I will use the case of Change Islands to explore how modern ways of being are shaped, sometimes accidentally and sometimes intentionally, through the design of technological infrastructures and centralized forms of governance. Modernization both relies on and produces new cognitive habits, orientations to labor, experiences of time, requirements for accountability, and moral norms, many of which do not match well to the geographical and social requirements of remote, rural communities. Caught up in contradictions, Change Islands is today simultaneously experienced as a dying relic, as a cherished preserve for traditional practices, and as unrecognizably modernized. Change Islands is a place to recognize and reflect on the hopes invested in becoming modern, the technical mechanisms used to realize those hopes, their consequences, and their political stakes.”

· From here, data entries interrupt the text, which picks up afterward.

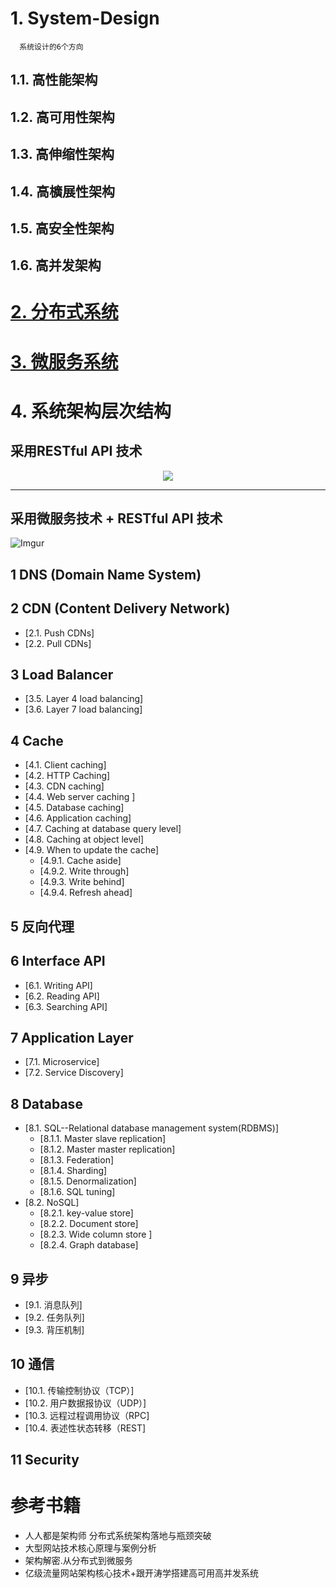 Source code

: # 1.  System-Design

      系统设计的6个方向
      
## 1.1.  高性能架构

## 1.2.  高可用性架构

## 1.3.  高伸缩性架构

## 1.4.  高櫎展性架构

## 1.5.  高安全性架构

## 1.6.  高并发架构

# [2.  分布式系统](https://github.com/stevenli91748/Distributed-System)

# [3.  微服务系统](https://github.com/stevenli91748/MicroService)

# 4.  系统架构层次结构

## 采用RESTful API 技术
<p align="center">
  <img src="http://i.imgur.com/jj3A5N8.png">
  <br/>
</p>

---
## 采用微服务技术 + RESTful API 技术

![Imgur](http://i.imgur.com/jrUBAF7.png)

## 1  DNS (Domain Name System)  


## 2  CDN (Content Delivery Network)

   * [2.1.  Push CDNs]
   * [2.2.  Pull CDNs]
   
## 3  Load Balancer

   * [3.5.  Layer 4 load balancing]
   * [3.6.  Layer 7 load balancing]

## 4  Cache

  * [4.1.  Client caching]
  * [4.2.  HTTP  Caching]  
  * [4.3.  CDN caching]
  * [4.4.  Web server caching ]
  * [4.5.  Database caching]
  * [4.6.  Application caching]
  * [4.7.  Caching at database query level]
  * [4.8.  Caching at object level]
  * [4.9.  When to update the cache]
     * [4.9.1.  Cache aside]
     * [4.9.2.  Write through]
     * [4.9.3.  Write behind]
     * [4.9.4.  Refresh ahead]
  

## 5  反向代理

## 6  Interface API

  * [6.1.  Writing API]
  * [6.2.  Reading API]
  * [6.3.  Searching API]
  
## 7  Application Layer

  * [7.1.  Microservice]
  * [7.2.  Service Discovery]

## 8  Database

  * [8.1. SQL--Relational database management system(RDBMS)]
     * [8.1.1.  Master slave replication]
     * [8.1.2.  Master master replication]
     * [8.1.3.  Federation]
     * [8.1.4.  Sharding]
     * [8.1.5.  Denormalization]
     * [8.1.6.  SQL tuning]
  * [8.2.  NoSQL]
     * [8.2.1.  key-value store]
     * [8.2.2.  Document store]
     * [8.2.3.  Wide column store ]
     * [8.2.4.  Graph database]
     
## 9  异步

  * [9.1.  消息队列]
  * [9.2.  任务队列]
  * [9.3.  背压机制]

## 10 通信

  * [10.1.  传输控制协议（TCP）]
  * [10.2.  用户数据报协议（UDP）]
  * [10.3.  远程过程调用协议（RPC]
  * [10.4.  表述性状态转移（REST]
    

## 11 Security

# 参考书籍

 * 人人都是架构师  分布式系统架构落地与瓶颈突破
 * 大型网站技术核心原理与案例分析
 * 架构解密.从分布式到微服务
 * 亿级流量网站架构核心技术+跟开涛学搭建高可用高并发系统
 
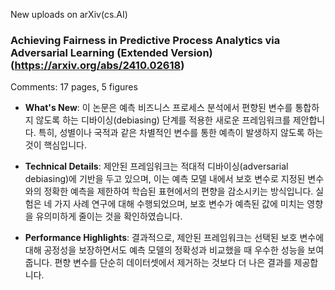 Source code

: New uploads on arXiv(cs.AI)

### Achieving Fairness in Predictive Process Analytics via Adversarial Learning (Extended Version) (https://arxiv.org/abs/2410.02618)
Comments:
          17 pages, 5 figures

- **What's New**: 이 논문은 예측 비즈니스 프로세스 분석에서 편향된 변수를 통합하지 않도록 하는 디바이싱(debiasing) 단계를 적용한 새로운 프레임워크를 제안합니다. 특히, 성별이나 국적과 같은 차별적인 변수를 통한 예측이 발생하지 않도록 하는 것이 핵심입니다.

- **Technical Details**: 제안된 프레임워크는 적대적 디바이싱(adversarial debiasing)에 기반을 두고 있으며, 이는 예측 모델 내에서 보호 변수로 지정된 변수와의 정확한 예측을 제한하여 학습된 표현에서의 편향을 감소시키는 방식입니다. 실험은 네 가지 사례 연구에 대해 수행되었으며, 보호 변수가 예측된 값에 미치는 영향을 유의미하게 줄이는 것을 확인하였습니다.

- **Performance Highlights**: 결과적으로, 제안된 프레임워크는 선택된 보호 변수에 대해 공정성을 보장하면서도 예측 모델의 정확성과 비교했을 때 우수한 성능을 보여줍니다. 편향 변수를 단순히 데이터셋에서 제거하는 것보다 더 나은 결과를 제공합니다.



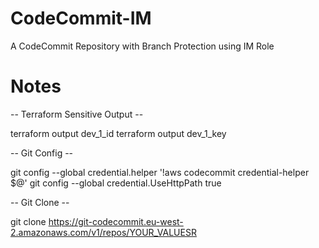 # CodeCommit-IM

A CodeCommit Repository with Branch Protection using IM Role

# Notes

-- Terraform Sensitive Output --

terraform output dev_1_id
terraform output dev_1_key

-- Git Config --

git config --global credential.helper '!aws codecommit credential-helper $@'
git config --global credential.UseHttpPath true

-- Git Clone --

git clone https://git-codecommit.eu-west-2.amazonaws.com/v1/repos/YOUR_VALUESR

Phoebe Sengers is an Associate Professor at Cornell University in Science & Technology Studies and Information Science, and is currently a Visiting Scholar in Media Studies at the University of Amsterdam. Her work integrates technology design with cultural studies of technology by analyzing the political and social implications of current technologies and designing new technologies based on other alternatives. She has received a US National Science Foundation (NSF) CAREER award, been a Fulbright Fellow and a fellow of the Cornell Society for the Humanities, had 7 major NSF grants, and led the Cornell campus of the Intel Science & Technology Center for Social Computing. She received an interdisciplinary PhD in Artificial Intelligence and Cultural Theory in 1998 from Carnegie Mellon University.